● ASSIGNMENT
Read through the data below and state how many of its lines contain the word "server", adding nothing.

⟨

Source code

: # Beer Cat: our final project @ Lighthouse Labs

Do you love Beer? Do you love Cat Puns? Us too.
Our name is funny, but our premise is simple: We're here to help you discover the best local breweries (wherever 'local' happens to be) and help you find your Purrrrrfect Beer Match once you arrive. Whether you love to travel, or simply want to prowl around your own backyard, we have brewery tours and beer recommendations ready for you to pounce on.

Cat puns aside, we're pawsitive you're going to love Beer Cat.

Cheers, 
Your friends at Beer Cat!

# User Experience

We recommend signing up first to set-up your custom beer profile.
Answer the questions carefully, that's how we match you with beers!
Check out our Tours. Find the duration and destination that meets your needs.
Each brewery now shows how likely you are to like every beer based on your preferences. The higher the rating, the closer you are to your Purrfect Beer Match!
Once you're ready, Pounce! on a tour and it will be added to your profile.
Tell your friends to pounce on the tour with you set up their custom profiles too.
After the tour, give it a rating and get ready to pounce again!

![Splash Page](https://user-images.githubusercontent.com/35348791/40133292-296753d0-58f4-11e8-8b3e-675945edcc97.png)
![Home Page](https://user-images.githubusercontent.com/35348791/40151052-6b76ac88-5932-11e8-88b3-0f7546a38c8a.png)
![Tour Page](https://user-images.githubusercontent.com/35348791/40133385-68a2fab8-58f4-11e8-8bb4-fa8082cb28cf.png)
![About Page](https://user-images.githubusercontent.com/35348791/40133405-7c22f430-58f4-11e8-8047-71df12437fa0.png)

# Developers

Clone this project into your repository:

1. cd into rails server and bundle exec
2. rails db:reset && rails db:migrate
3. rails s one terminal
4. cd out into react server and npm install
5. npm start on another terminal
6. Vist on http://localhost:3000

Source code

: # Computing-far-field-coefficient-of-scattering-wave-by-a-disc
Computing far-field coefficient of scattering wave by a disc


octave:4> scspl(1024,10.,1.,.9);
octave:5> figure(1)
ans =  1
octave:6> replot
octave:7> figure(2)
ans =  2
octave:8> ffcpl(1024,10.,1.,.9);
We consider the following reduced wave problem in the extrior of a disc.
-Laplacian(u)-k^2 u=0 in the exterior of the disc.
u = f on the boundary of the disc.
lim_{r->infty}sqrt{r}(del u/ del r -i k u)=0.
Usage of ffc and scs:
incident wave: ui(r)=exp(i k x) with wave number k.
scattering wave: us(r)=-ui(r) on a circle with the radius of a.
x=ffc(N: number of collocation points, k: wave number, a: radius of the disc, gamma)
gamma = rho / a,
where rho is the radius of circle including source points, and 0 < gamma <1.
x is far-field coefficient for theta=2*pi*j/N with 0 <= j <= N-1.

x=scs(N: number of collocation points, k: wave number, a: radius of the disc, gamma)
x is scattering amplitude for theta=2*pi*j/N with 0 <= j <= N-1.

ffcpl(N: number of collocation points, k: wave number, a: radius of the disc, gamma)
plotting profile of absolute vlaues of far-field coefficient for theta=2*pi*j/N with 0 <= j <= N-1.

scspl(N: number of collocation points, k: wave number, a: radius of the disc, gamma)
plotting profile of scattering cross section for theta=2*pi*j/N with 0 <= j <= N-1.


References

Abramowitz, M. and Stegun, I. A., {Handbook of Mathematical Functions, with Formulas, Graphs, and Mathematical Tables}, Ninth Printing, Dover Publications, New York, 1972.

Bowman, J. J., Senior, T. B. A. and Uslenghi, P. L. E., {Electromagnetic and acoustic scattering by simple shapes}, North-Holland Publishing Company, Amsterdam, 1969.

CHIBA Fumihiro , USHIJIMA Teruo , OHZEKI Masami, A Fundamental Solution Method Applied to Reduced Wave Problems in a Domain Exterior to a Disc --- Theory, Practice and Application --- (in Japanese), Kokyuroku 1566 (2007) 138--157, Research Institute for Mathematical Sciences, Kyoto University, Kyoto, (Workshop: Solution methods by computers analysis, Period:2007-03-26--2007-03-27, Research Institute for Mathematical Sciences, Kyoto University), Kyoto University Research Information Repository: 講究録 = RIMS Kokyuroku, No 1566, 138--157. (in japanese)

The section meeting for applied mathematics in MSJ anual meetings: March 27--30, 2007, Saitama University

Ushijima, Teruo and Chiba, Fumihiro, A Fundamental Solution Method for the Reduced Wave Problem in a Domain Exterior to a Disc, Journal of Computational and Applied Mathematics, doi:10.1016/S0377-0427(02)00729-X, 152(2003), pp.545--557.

⟩

● EXERCISE RESULT
2